Abu Dhabi's International Petroleum Investment Company (IPIC) has concluded its purchase of a Dh4.04 billion (US$1.1bn) bond from the government of Papua New Guinea, giving it a stake in a major liquefied natural gas (LNG) project in the country. The bond is convertible to a 17.6 per cent stake in the Australia-based firm Oil Search, which in turn owns a 30 per cent stake of an LNG facility built with ExxonMobil that will produce between 5 million and 6 million tonnes a year when it starts in 2012.

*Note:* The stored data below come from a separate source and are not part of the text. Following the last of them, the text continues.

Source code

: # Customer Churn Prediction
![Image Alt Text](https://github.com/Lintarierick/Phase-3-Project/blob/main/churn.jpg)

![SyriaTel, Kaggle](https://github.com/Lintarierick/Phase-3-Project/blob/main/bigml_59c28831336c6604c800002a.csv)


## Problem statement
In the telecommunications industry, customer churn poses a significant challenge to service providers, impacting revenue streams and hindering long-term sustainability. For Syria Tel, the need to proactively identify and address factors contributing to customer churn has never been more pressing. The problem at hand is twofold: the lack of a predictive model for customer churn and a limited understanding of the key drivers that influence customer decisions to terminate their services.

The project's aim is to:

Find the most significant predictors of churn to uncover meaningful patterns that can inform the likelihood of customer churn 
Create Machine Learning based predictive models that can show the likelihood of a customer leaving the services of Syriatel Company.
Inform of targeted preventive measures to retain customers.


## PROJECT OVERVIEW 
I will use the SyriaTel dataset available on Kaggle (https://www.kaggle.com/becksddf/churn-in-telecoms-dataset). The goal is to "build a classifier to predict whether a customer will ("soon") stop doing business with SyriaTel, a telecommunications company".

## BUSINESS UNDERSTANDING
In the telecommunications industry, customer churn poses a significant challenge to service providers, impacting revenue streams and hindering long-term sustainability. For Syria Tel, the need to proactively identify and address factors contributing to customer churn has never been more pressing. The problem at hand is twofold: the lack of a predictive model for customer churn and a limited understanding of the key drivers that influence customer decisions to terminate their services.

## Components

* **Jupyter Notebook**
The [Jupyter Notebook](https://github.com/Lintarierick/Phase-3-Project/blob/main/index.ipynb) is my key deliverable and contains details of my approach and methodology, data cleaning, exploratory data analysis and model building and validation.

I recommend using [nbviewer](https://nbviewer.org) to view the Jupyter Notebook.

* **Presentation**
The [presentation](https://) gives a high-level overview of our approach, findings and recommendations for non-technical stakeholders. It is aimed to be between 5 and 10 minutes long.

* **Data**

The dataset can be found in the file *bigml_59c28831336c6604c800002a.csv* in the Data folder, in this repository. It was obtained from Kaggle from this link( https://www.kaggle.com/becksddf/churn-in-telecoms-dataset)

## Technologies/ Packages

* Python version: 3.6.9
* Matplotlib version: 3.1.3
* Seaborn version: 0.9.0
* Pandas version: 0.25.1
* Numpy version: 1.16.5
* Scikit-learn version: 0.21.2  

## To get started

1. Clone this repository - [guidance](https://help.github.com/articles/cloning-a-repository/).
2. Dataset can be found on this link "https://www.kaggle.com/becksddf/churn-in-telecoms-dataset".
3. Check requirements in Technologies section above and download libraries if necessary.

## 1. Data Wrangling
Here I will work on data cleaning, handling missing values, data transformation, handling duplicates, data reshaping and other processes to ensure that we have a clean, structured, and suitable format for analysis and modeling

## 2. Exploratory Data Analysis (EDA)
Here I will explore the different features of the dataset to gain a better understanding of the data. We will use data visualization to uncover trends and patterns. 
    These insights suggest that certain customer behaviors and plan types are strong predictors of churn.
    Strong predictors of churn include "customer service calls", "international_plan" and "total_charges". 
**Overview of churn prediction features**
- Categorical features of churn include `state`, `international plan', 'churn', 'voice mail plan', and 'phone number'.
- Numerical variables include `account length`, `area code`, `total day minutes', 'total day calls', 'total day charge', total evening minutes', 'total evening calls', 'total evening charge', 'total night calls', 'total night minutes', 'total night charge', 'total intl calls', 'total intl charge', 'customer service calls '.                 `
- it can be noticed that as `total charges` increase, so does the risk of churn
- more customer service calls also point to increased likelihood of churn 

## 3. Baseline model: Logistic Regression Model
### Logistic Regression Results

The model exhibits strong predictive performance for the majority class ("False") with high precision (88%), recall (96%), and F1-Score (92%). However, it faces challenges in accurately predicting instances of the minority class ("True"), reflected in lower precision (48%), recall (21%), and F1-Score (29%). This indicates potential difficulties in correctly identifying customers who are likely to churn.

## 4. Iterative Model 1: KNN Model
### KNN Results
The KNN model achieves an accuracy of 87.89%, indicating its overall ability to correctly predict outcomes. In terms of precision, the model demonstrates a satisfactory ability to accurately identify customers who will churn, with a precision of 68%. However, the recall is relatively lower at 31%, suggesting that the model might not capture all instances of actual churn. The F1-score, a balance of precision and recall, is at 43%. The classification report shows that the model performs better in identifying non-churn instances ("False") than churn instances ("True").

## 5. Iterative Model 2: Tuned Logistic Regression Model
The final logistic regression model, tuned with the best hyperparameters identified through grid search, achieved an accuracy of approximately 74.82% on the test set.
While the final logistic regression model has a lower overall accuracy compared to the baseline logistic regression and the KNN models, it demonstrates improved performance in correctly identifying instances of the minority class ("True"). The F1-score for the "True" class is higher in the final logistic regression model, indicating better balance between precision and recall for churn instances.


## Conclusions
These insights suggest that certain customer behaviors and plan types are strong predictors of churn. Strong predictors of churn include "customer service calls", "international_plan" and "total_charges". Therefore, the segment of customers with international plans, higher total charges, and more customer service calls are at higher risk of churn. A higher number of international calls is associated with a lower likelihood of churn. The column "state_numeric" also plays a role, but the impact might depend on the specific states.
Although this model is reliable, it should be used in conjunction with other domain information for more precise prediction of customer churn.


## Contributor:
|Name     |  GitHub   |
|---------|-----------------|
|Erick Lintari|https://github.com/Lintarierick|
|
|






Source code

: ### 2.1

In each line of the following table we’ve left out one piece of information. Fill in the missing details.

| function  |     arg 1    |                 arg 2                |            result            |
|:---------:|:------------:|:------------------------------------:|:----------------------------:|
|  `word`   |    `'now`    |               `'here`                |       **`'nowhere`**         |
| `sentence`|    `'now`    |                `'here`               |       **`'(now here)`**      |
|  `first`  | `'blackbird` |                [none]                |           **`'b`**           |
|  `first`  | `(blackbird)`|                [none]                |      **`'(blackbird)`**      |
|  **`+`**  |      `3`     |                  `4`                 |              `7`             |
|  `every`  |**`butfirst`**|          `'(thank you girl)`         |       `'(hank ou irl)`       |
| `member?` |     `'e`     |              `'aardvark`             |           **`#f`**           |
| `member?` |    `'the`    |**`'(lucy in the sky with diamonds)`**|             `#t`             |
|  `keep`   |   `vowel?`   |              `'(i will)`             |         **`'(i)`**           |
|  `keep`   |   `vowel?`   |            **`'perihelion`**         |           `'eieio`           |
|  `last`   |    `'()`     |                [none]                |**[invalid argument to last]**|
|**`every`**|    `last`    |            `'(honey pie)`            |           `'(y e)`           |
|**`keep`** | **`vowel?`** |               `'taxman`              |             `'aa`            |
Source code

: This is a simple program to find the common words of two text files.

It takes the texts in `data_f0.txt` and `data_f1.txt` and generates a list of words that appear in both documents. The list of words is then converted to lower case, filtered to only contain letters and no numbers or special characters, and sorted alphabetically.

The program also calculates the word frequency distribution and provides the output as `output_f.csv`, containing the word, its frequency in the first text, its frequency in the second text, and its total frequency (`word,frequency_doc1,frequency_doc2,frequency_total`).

The deal marks IPIC's first foray into LNG, natural gas cooled to a liquid state that has become a major energy source for east Asian economies. The government-owned energy investment fund first announced its intention to buy the bond at the end of November. "We are very pleased to be participating in the PNG LNG project, which promises to deliver 30 years of clean energy supply to the growing Asia Pacific market," said Khadem al Qubaisi, the fund's managing director.
At the time IPIC said it would acquire the bond, the announcement was widely credited with shoring up confidence in the project, as banks questioned the financial track record of all the participants except ExxonMobil. Other major oil companies had expressed interest in LNG projects in the country, to the north of Australia, but none had followed through, a point Mr al Qubaisi highlighted in his statement.
"IPIC is particularly proud to have executed this transaction, succeeding where a number of oil majors tried and failed," he said. The LNG project is at the front-end engineering and design stage, with a final investment decision expected this year. Gas will be extracted from the remote interior highlands of Papua New Guinea, and transported more than 700km via pipeline to the liquefaction plant.